Krishnaraja D.a and Z. A. Samithab

aM.Tech. student, Propulsion Engineering, College of Engineering Trivandrum, Thiruvananthapuram- 695016, India

bProfessor, Dept. of Mechanical Engineering, College of Engineering Trivandrum, Thiruvananthapuram

-695016,India

Abstract

Proper mixing between two high speed coaxial streams in a short mixing chamber is a necessity in hypersonic air breathing engines. To enhance mixing active and passive methods of mixing are employed together. The present study investigates a three lobbed clover nozzle with stepped cavity. Numerical investigations were carried out by varying the step ratio of the axisymmetric cavity.

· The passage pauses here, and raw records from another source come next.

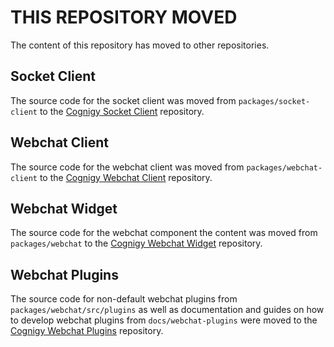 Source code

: # THIS REPOSITORY MOVED

The content of this repository has moved to other repositories.

## Socket Client
The source code for the socket client was moved from `packages/socket-client` to the [Cognigy Socket Client](https://github.com/cognigy/cognigysocketclient) repository.  

## Webchat Client
The source code for the webchat client was moved from `packages/webchat-client` to the [Cognigy Webchat Client](https://github.com/cognigy/cognigywebchatclient) repository.  

## Webchat Widget
The source code for the webchat component the content was moved from `packages/webchat` to the [Cognigy Webchat Widget](https://github.com/cognigy/cognigywebchatwidget) repository. 

## Webchat Plugins
The source code for non-default webchat plugins from `packages/webchat/src/plugins` as well as documentation and guides on how to develop webchat plugins from `docs/webchat-plugins` were moved to the [Cognigy Webchat Plugins](https://github.com/cognigy/cognigywebchatplugins) repository. 
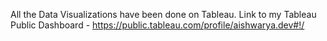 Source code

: All the Data Visualizations have been done on Tableau. 
Link to my Tableau Public Dashboard - https://public.tableau.com/profile/aishwarya.dev#!/
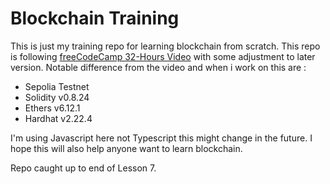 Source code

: # Blockchain Training

This is just my training repo for learning blockchain from scratch. This repo is following [freeCodeCamp 32-Hours Video](https://www.youtube.com/watch?v=gyMwXuJrbJQ) with some adjustment to later version. Notable difference from the video and when i work on this are :

- Sepolia Testnet
- Solidity v0.8.24
- Ethers v6.12.1
- Hardhat v2.22.4

I'm using Javascript here not Typescript this might change in the future. I hope this will also help anyone want to learn blockchain.

Repo caught up to end of Lesson 7. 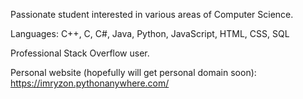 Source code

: Passionate student interested in various areas of Computer Science.

Languages: C++, C, C#, Java, Python, JavaScript, HTML, CSS, SQL

Professional Stack Overflow user.

Personal website (hopefully will get personal domain soon): https://imryzon.pythonanywhere.com/
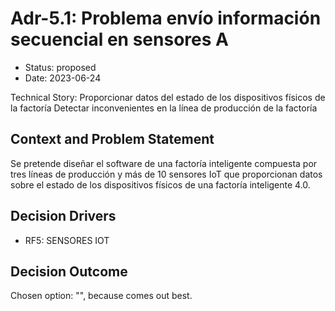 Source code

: # Adr-5.1: Problema envío información secuencial en sensores A

* Status: proposed
* Date: 2023-06-24

Technical Story: Proporcionar datos del estado de los dispositivos físicos de la factoría Detectar inconvenientes en la línea de producción de la factoría

## Context and Problem Statement

Se pretende diseñar el software de una factoría inteligente compuesta por tres líneas de
producción y más de 10 sensores IoT que proporcionan datos sobre el estado de los dispositivos
físicos de una factoría inteligente 4.0.

## Decision Drivers

* RF5:  SENSORES IOT

## Decision Outcome

Chosen option: "", because comes out best.
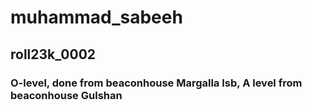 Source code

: # muhammad_sabeeh
## roll23k_0002
### O-level, done from beaconhouse Margalla Isb, A level from beaconhouse Gulshan 
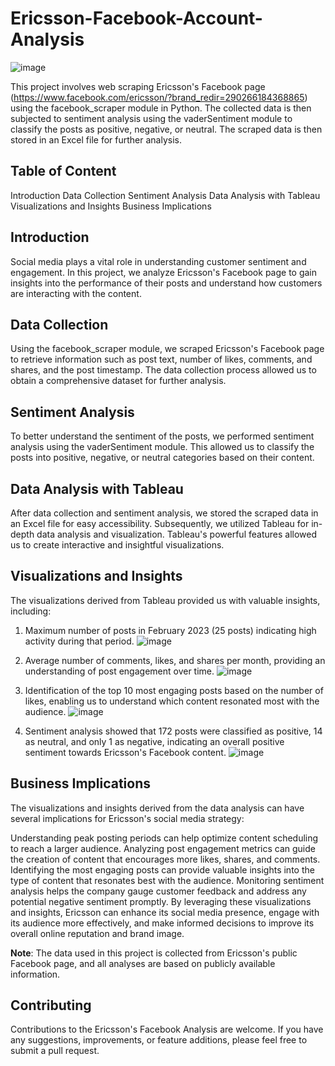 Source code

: # Ericsson-Facebook-Account-Analysis

![image](https://github.com/Saloniimathur/Ericsson-Facebook-Account-Analysis/assets/89344753/6ebf262e-13e2-4f20-ba4f-afea0fe7d6db)


This project involves web scraping Ericsson's Facebook page (https://www.facebook.com/ericsson/?brand_redir=290266184368865) using the facebook_scraper module in Python. The collected data is then subjected to sentiment analysis using the vaderSentiment module to classify the posts as positive, negative, or neutral. The scraped data is then stored in an Excel file for further analysis.

## Table of Content
Introduction
Data Collection
Sentiment Analysis
Data Analysis with Tableau
Visualizations and Insights
Business Implications

## Introduction
Social media plays a vital role in understanding customer sentiment and engagement. In this project, we analyze Ericsson's Facebook page to gain insights into the performance of their posts and understand how customers are interacting with the content.

## Data Collection
Using the facebook_scraper module, we scraped Ericsson's Facebook page to retrieve information such as post text, number of likes, comments, and shares, and the post timestamp. The data collection process allowed us to obtain a comprehensive dataset for further analysis.

## Sentiment Analysis
To better understand the sentiment of the posts, we performed sentiment analysis using the vaderSentiment module. This allowed us to classify the posts into positive, negative, or neutral categories based on their content.

## Data Analysis with Tableau
After data collection and sentiment analysis, we stored the scraped data in an Excel file for easy accessibility. Subsequently, we utilized Tableau for in-depth data analysis and visualization. Tableau's powerful features allowed us to create interactive and insightful visualizations.

## Visualizations and Insights
The visualizations derived from Tableau provided us with valuable insights, including:

1. Maximum number of posts in February 2023 (25 posts) indicating high activity during that period.
![image](https://github.com/Saloniimathur/Ericsson-Facebook-Account-Analysis/assets/89344753/93ad67a8-4a93-429f-9130-139b170a65dd)

2. Average number of comments, likes, and shares per month, providing an understanding of post engagement over time.
![image](https://github.com/Saloniimathur/Ericsson-Facebook-Account-Analysis/assets/89344753/2a2fcd7c-49b4-4c9f-b5e9-6286431fa7a4)

3. Identification of the top 10 most engaging posts based on the number of likes, enabling us to understand which content resonated most with the audience.
![image](https://github.com/Saloniimathur/Ericsson-Facebook-Account-Analysis/assets/89344753/7609d17b-f76d-497a-a9fb-a9e428d0afa6)

4. Sentiment analysis showed that 172 posts were classified as positive, 14 as neutral, and only 1 as negative, indicating an overall positive sentiment towards Ericsson's Facebook content.
![image](https://github.com/Saloniimathur/Ericsson-Facebook-Account-Analysis/assets/89344753/ebdfdebd-a191-461c-b26c-20647fd6c488)


## Business Implications
The visualizations and insights derived from the data analysis can have several implications for Ericsson's social media strategy:

Understanding peak posting periods can help optimize content scheduling to reach a larger audience.
Analyzing post engagement metrics can guide the creation of content that encourages more likes, shares, and comments.
Identifying the most engaging posts can provide valuable insights into the type of content that resonates best with the audience.
Monitoring sentiment analysis helps the company gauge customer feedback and address any potential negative sentiment promptly.
By leveraging these visualizations and insights, Ericsson can enhance its social media presence, engage with its audience more effectively, and make informed decisions to improve its overall online reputation and brand image.

<b>Note</b>: The data used in this project is collected from Ericsson's public Facebook page, and all analyses are based on publicly available information.

## Contributing
Contributions to the Ericsson's Facebook Analysis are welcome. If you have any suggestions, improvements, or feature additions, please feel free to submit a pull request.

The mixing effectiveness of various configurations were analysed with the help of mixing parameters. The results indicate uniformity of mixing is better with clover nozzle with stepped cavity of step ratio 0.33. The experimental validation of the numerical analysis has been done.

  1. Introduction

    In hypersonic air breathing engines, the short residence time of air in supersonic combustor, the efficient mixing between coaxial flows is a challenge. Hypersonic propulsion devices like Air Augmented Rocket (AAR) and Dual Combustor Ramjet (DCR) having advantages of high impulse and high. altitude flight proper mixing of supersonic coaxial flows plays an important role in efficiency. In an AAR configuration as in figure 1 the combustion products fuel rich mixture at supersonic speed, enters secondary combustor mixes with the atmospheric air induced through converging air intake.

    In a Dual Combustor Ramjet (DCR) as in fig 2, the air enters through a ramjet inlet and helps to burn fuel rich exhaust from primary in a secondary chamber. The mixing of supersonic flow in short residence time, the rate and uniformity of mixing has a major influence in the efficiency of combustion, heat release, size of combustion chamber and many other critical parameters.

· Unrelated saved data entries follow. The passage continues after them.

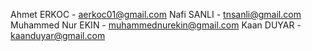 Ahmet ERKOC - aerkoc01@gmail.com 
Nafi SANLI - tnsanli@gmail.com
Muhammed Nur EKIN - muhammednurekin@gmail.com
Kaan DUYAR - kaanduyar@gmail.com

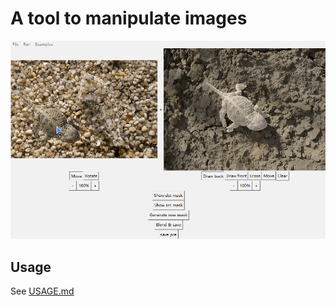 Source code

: # A tool to manipulate images
 
![demo gif](https://github.com/GLLloveQQ/tool/blob/master/images/demo.gif)

## Usage
See [USAGE.md](USAGE.md)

    Figure 1 Air Augmented Vehicle

    Figure 2 Dual Combustor Ramjet

    Experimental studies showed that high speed jets shear mixing is retarded due to slow growth rate of shear layers as a result of compressibility [1]. Vorticity dynamics have a strong influence in mixing process. The stream wise vortices generated in a flow, in addition to the span wise (planar shear layer) or ring type ( in axisymmetric shear layers ) vortex rollup processes, have been found to mix fluid streams quickly and efficiently.

    Mixing enhancement is brought by the introduction of active and passive methods. Active methods include inducing turbulence, shock, swirls by components like cavities, struts ramps etc. The passive methods include changing initial condition of the jet by changing geometry.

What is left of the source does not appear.